**Task description:** The answer must be every line below that holds the word "sigma".

(Pictures paired with source code)
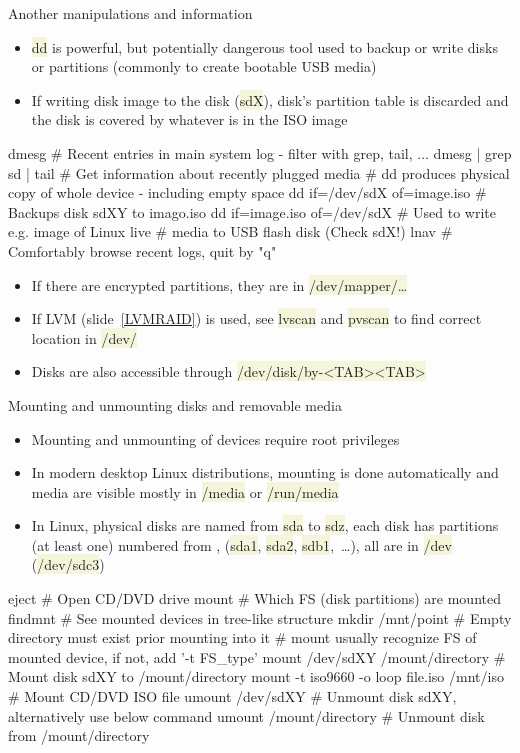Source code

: \documentclass[compress, ucs, xelatex, 11pt, xcolor=svgnames, aspectratio=169,
	hyperref={
		bookmarks=true,
		unicode=true,
		colorlinks=true,
		pdftitle={Linux, command line and MetaCentrum},
		plainpages=false,
		pdfauthor={Vojtech Zeisek},
		pdfsubject={Course about use of Linux command line, writing shell scripts and using MetaCentrum of CESNET},
		pdfcreator={XeLaTeX},
		pdfkeywords={Linux, GNU, BASH, shell, command line, MetaCentrum},
		linkcolor=DarkRed, %
		anchorcolor=DarkBlue, %
		citecolor=Indigo, %
		filecolor=NavyBlue, %
		menucolor=DarkMagenta, %
		urlcolor=DarkBlue, %
		pdftex},
	url={hyphens, lowtilde} %
	]{beamer}
\renewcommand{\texttt}[1]{\colorbox{Beige}{{\ttfamily #1}}}
\begin{document}
\begin{frame}[fragile]{Another manipulations and information}
	\begin{itemize}
		\item \texttt{dd} is powerful, but potentially dangerous tool used to backup or write disks or partitions (commonly to create bootable USB media)
		\item If writing disk image to the disk (\texttt{sdX}), disk's partition table is discarded and the disk is covered by whatever is in the ISO image
	\end{itemize}
	\begin{bashcode}
    dmesg # Recent entries in main system log - filter with grep, tail, ...
    dmesg | grep sd | tail # Get information about recently plugged media
    # dd produces physical copy of whole device - including empty space
    dd if=/dev/sdX of=image.iso # Backups disk sdXY to imago.iso
    dd if=image.iso of=/dev/sdX # Used to write e.g. image of Linux live
                                # media to USB flash disk (Check sdX!)
    lnav # Comfortably browse recent logs, quit by "q"
	\end{bashcode}
	\begin{itemize}
		\item If there are encrypted partitions, they are in \texttt{/dev/mapper/\ldots}
		\item If LVM (slide~\ref{LVMRAID}) is used, see \texttt{lvscan} and \texttt{pvscan} to find correct location in \texttt{/dev/}
		\item Disks are also accessible through \texttt{/dev/disk/by-<TAB><TAB>}
	\end{itemize}
\end{frame}

\begin{frame}[fragile]{Mounting and unmounting disks and removable media}
	\begin{itemize}
		\item Mounting and unmounting of devices require root privileges
		\item In modern desktop Linux distributions, mounting is done automatically and media are visible mostly in \texttt{/media} or \texttt{/run/media}
		\item In Linux, physical disks are named from \texttt{sda} to \texttt{sdz}, each disk has partitions (at least one) numbered from \texttt{1}, (\texttt{sda1}, \texttt{sda2}, \texttt{sdb1},~\ldots), all are in \texttt{/dev} (\texttt{/dev/sdc3})
	\end{itemize}
	\begin{bashcode}
    eject # Open CD/DVD drive
    mount # Which FS (disk partitions) are mounted
    findmnt # See mounted devices in tree-like structure
    mkdir /mnt/point # Empty directory must exist prior mounting into it
    # mount usually recognize FS of mounted device, if not, add '-t FS_type'
    mount /dev/sdXY /mount/directory # Mount disk sdXY to /mount/directory
    mount -t iso9660 -o loop file.iso /mnt/iso # Mount CD/DVD ISO file
    umount /dev/sdXY # Unmount disk sdXY, alternatively use below command
    umount /mount/directory # Unmount disk from /mount/directory
	\end{bashcode}
\end{frame}
\end{document}
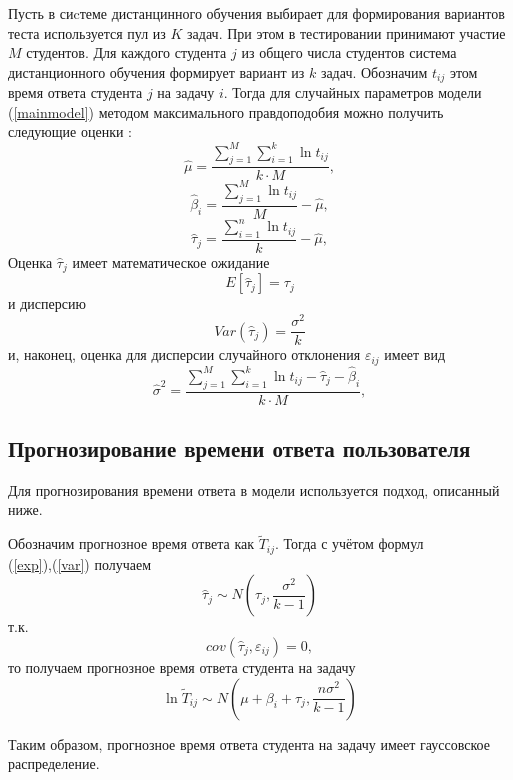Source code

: Пусть в сиcтеме дистанцинного обучения выбирает для формирования вариантов теста используется пул из $K$ задач. При этом в тестировании принимают участие $M$ студентов. Для каждого студента $j$ из общего числа студентов система дистанционного обучения формирует вариант из $k$ задач. Обозначим $t_{ij}$ этом время ответа студента $j$ на задачу $i$. Тогда для случайных параметров модели (\ref{mainmodel}) методом макси\-мального правдоподобия  можно по\-лучить следующие  оценки :
\begin{equation}
\label{1166}
\hat{\mu} = \frac{\sum\limits_{j=1}^{M}\sum\limits_{i=1}^{k}\ln t_{ij}}{k \cdot M},
\end{equation}
\begin{equation}
\hat{\beta}_i = \frac{\sum\limits_{j=1}^{M}\ln t_{ij}}{M} - \hat{\mu},
\end{equation}
\begin{equation}
\hat{\tau}_j = \frac{\sum\limits_{i=1}^{n}\ln t_{ij}}{k} - \hat{\mu},
\end{equation}
Оценка $\hat{\tau}_j$ имеет математическое ожидание
\begin{equation}
\label{exp}
E[\hat{\tau}_j] = \tau_j
\end{equation}
и дисперсию
\begin{equation}
\label{var}
Var(\hat{\tau}_j) = \frac{\sigma^2}{k}
\end{equation}
и, наконец, оценка для дисперсии случайного отклонения $\varepsilon_{ij}$ имеет вид
\begin{equation}
\label{1167}
\hat{\sigma}^2 = \frac{\sum\limits_{j=1}^{M}\sum\limits_{i=1}^{k}\ln t_{ij} - \hat{\tau}_j - \hat{\beta}_i}{k \cdot M},
\end{equation}

\subsection{Прогнозирование времени ответа пользователя}
\label{PVOP}

Для прогнозирования времени ответа в модели используется подход, опи\-санный ниже.

Обозначим прогнозное время ответа как $\tilde{T}_{ij}$. Тогда с учётом формул \\(\ref{exp}),(\ref{var}) получаем
\begin{equation}
\hat{\tau}_j \sim N\left(\tau_j, \frac{\sigma^2}{k-1}\right)
\end{equation}
т.к.
\begin{equation}
cov(\hat{\tau}_j,\varepsilon_{ij}) = 0,
\end{equation}
то получаем прогнозное время ответа студента на задачу
\begin{equation}
\label{predictedtime}
\ln \tilde{T}_{ij} \sim N\left(\mu + \beta_i + \tau_j,\frac{n\sigma^2}{k-1}\right)
\end{equation}

Таким образом, прогнозное время ответа студента на задачу имеет гаус\-совское распределение.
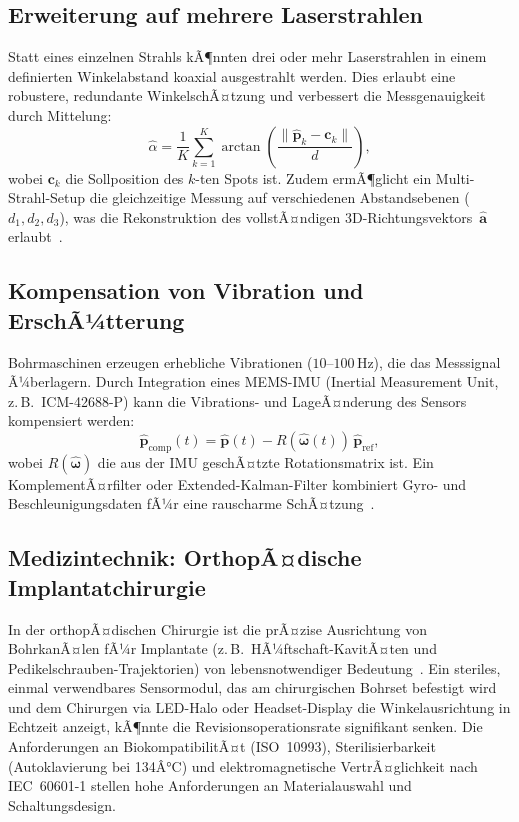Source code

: ﻿\documentclass[a4paper,12pt]{article}
\theoremstyle{definition}
\begin{document}
\subsection{Erweiterung auf mehrere Laserstrahlen}

Statt eines einzelnen Strahls kÃ¶nnten drei oder mehr Laserstrahlen in einem
definierten Winkelabstand koaxial ausgestrahlt werden.
Dies erlaubt eine robustere, redundante WinkelschÃ¤tzung und verbessert die
Messgenauigkeit durch Mittelung:
\[
  \hat{\alpha} = \frac{1}{K}\sum_{k=1}^{K} \arctan\!\left(\frac{\|\hat{\mathbf{p}}_k - \mathbf{c}_k\|}{d}\right),
\]
wobei $\mathbf{c}_k$ die Sollposition des $k$-ten Spots ist.
Zudem ermÃ¶glicht ein Multi-Strahl-Setup die gleichzeitige Messung auf
verschiedenen Abstandsebenen ($d_1, d_2, d_3$), was die Rekonstruktion
des vollstÃ¤ndigen 3D-Richtungsvektors~$\hat{\mathbf{a}}$ erlaubt~\cite{luxbacher2020multi}.

\subsection{Kompensation von Vibration und ErschÃ¼tterung}

Bohrmaschinen erzeugen erhebliche Vibrationen ($10$--$100\,\mathrm{Hz}$),
die das Messsignal Ã¼berlagern. Durch Integration eines MEMS-IMU
(Inertial Measurement Unit, z.\,B.\ ICM-42688-P) kann die Vibrations-
und LageÃ¤nderung des Sensors kompensiert werden:
\[
  \hat{\mathbf{p}}_{\mathrm{comp}}(t) = \hat{\mathbf{p}}(t)
    - R(\hat{\boldsymbol{\omega}}(t))\, \hat{\mathbf{p}}_{\mathrm{ref}},
\]
wobei $R(\hat{\boldsymbol{\omega}})$ die aus der IMU geschÃ¤tzte Rotationsmatrix ist.
Ein KomplementÃ¤rfilter oder Extended-Kalman-Filter kombiniert Gyro- und
Beschleunigungsdaten fÃ¼r eine rauscharme SchÃ¤tzung~\cite{madgwick2010efficient}.

\subsection{Medizintechnik: OrthopÃ¤dische Implantatchirurgie}

In der orthopÃ¤dischen Chirurgie ist die prÃ¤zise Ausrichtung von BohrkanÃ¤len
fÃ¼r Implantate (z.\,B.\ HÃ¼ftschaft-KavitÃ¤ten und Pedikelschrauben-Trajektorien)
von lebensnotwendiger Bedeutung~\cite{liebergall2009image}.
Ein steriles, einmal verwendbares Sensormodul, das am chirurgischen Bohrset
befestigt wird und dem Chirurgen via LED-Halo oder Headset-Display die
Winkelausrichtung in Echtzeit anzeigt, kÃ¶nnte die Revisions\-operations\-rate
signifikant senken.
Die Anforderungen an BiokompatibilitÃ¤t (ISO~10993), Sterilisierbarkeit
(Autoklavierung bei 134Â°C) und elektromagnetische VertrÃ¤glichkeit nach
IEC~60601-1 stellen hohe Anforderungen an Materialauswahl und Schaltungsdesign.
\end{document}
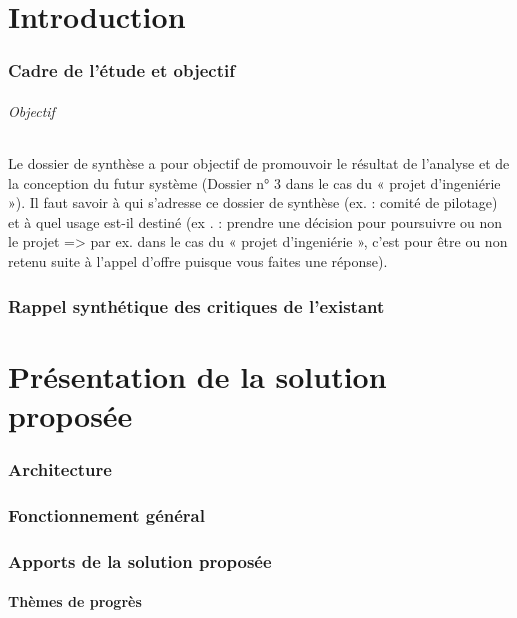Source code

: \documentclass[a4paper]{article}
\begin{document}
\part{Introduction}

\section{Cadre de l’étude et objectif}

\paragraph{Objectif}
Le dossier de synthèse a pour objectif de promouvoir le résultat de l’analyse et de la
conception du futur système (Dossier n° 3 dans le cas du « projet d’ingeniérie »). Il faut savoir
à qui s’adresse ce dossier de synthèse (ex. : comité de pilotage) et à quel usage est-il destiné
(ex . : prendre une décision pour poursuivre ou non le projet => par ex. dans le cas du « projet
d’ingeniérie », c’est pour être ou non retenu suite à l’appel d’offre puisque vous faites une réponse).

\section{Rappel synthétique des critiques de l’existant}



\part{Présentation de la solution proposée}

\section{Architecture}

\section{Fonctionnement général}

\section{Apports de la solution proposée}

\subsection{Thèmes de progrès}
\end{document}
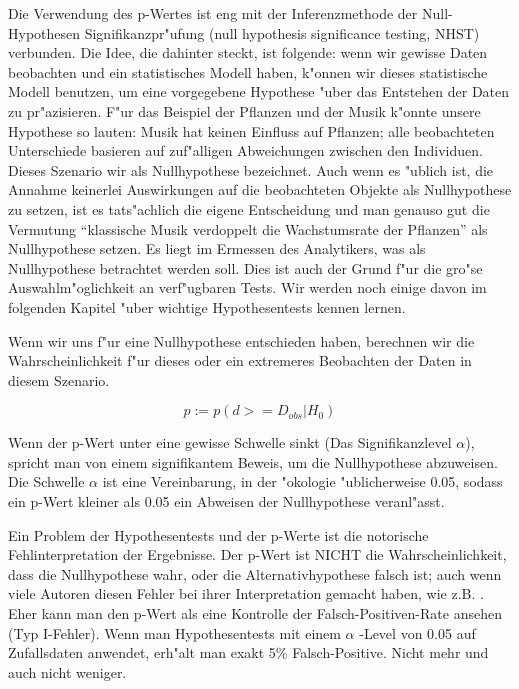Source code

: \documentclass[a4paper,twoside]{tufte-book}\usepackage[]{graphicx}\usepackage[]{color}
\begin{document}
Die Verwendung des p-Wertes ist eng mit der Inferenzmethode der Null-Hypothesen Signifikanzpr"ufung (null hypothesis significance testing, NHST) verbunden. Die Idee, die dahinter steckt, ist folgende: wenn wir gewisse Daten beobachten und ein statistisches Modell haben, k"onnen wir dieses statistische Modell benutzen, um eine vorgegebene Hypothese "uber das Entstehen der Daten zu pr"azisieren. F"ur das Beispiel der Pflanzen und der Musik k"onnte unsere Hypothese so lauten: Musik hat keinen Einfluss auf Pflanzen; alle beobachteten Unterschiede basieren auf zuf"alligen Abweichungen zwischen den Individuen. Dieses Szenario wir als Nullhypothese bezeichnet.  Auch wenn es "ublich ist, die Annahme keinerlei Auswirkungen auf die beobachteten Objekte als Nullhypothese zu setzen, ist es tats"achlich die eigene Entscheidung und man genauso gut die Vermutung "`klassische Musik verdoppelt die Wachstumsrate der Pflanzen"' als Nullhypothese setzen. Es liegt im Ermessen des Analytikers, was als Nullhypothese betrachtet werden soll. Dies ist auch der Grund f"ur die gro"se Auswahlm"oglichkeit an verf"ugbaren Tests. Wir werden noch einige davon im folgenden Kapitel "uber wichtige Hypothesentests kennen lernen.

Wenn wir uns f"ur eine Nullhypothese entschieden haben, berechnen wir die Wahrscheinlichkeit f"ur dieses oder ein extremeres Beobachten der Daten in diesem Szenario.  

\begin{equation}
p := p(d >= D_{obs} | H_0)
\end{equation}

Wenn der p-Wert unter eine gewisse Schwelle sinkt (Das Signifikanzlevel $\alpha$), spricht man von einem signifikantem Beweis, um die Nullhypothese abzuweisen. Die Schwelle $\alpha$ ist eine Vereinbarung, in der "okologie "ublicherweise 0.05, sodass ein p-Wert kleiner als 0.05 ein Abweisen der Nullhypothese veranl"asst.  

Ein Problem der Hypothesentests und der p-Werte ist die notorische Fehlinterpretation der Ergebnisse. Der p-Wert ist NICHT die Wahrscheinlichkeit, dass die Nullhypothese wahr, oder die Alternativhypothese falsch ist; auch wenn viele Autoren diesen Fehler bei ihrer Interpretation gemacht haben, wie z.B. \citep[][]{Cohen-earthisround-1994}. Eher kann man den p-Wert als eine Kontrolle der Falsch-Positiven-Rate ansehen (Typ I-Fehler). Wenn man Hypothesentests mit einem $\alpha$ -Level von 0.05 auf Zufallsdaten anwendet, erh"alt man exakt 5\% Falsch-Positive. Nicht mehr und auch nicht weniger.  
\end{document}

**Output of the exercise:**
Var(\hat{\tau}_j) = \frac{\sigma^2}{k}
\hat{\sigma}^2 = \frac{\sum\limits_{j=1}^{M}\sum\limits_{i=1}^{k}\ln t_{ij} - \hat{\tau}_j - \hat{\beta}_i}{k \cdot M},
\hat{\tau}_j \sim N\left(\tau_j, \frac{\sigma^2}{k-1}\right)
\ln \tilde{T}_{ij} \sim N\left(\mu + \beta_i + \tau_j,\frac{n\sigma^2}{k-1}\right)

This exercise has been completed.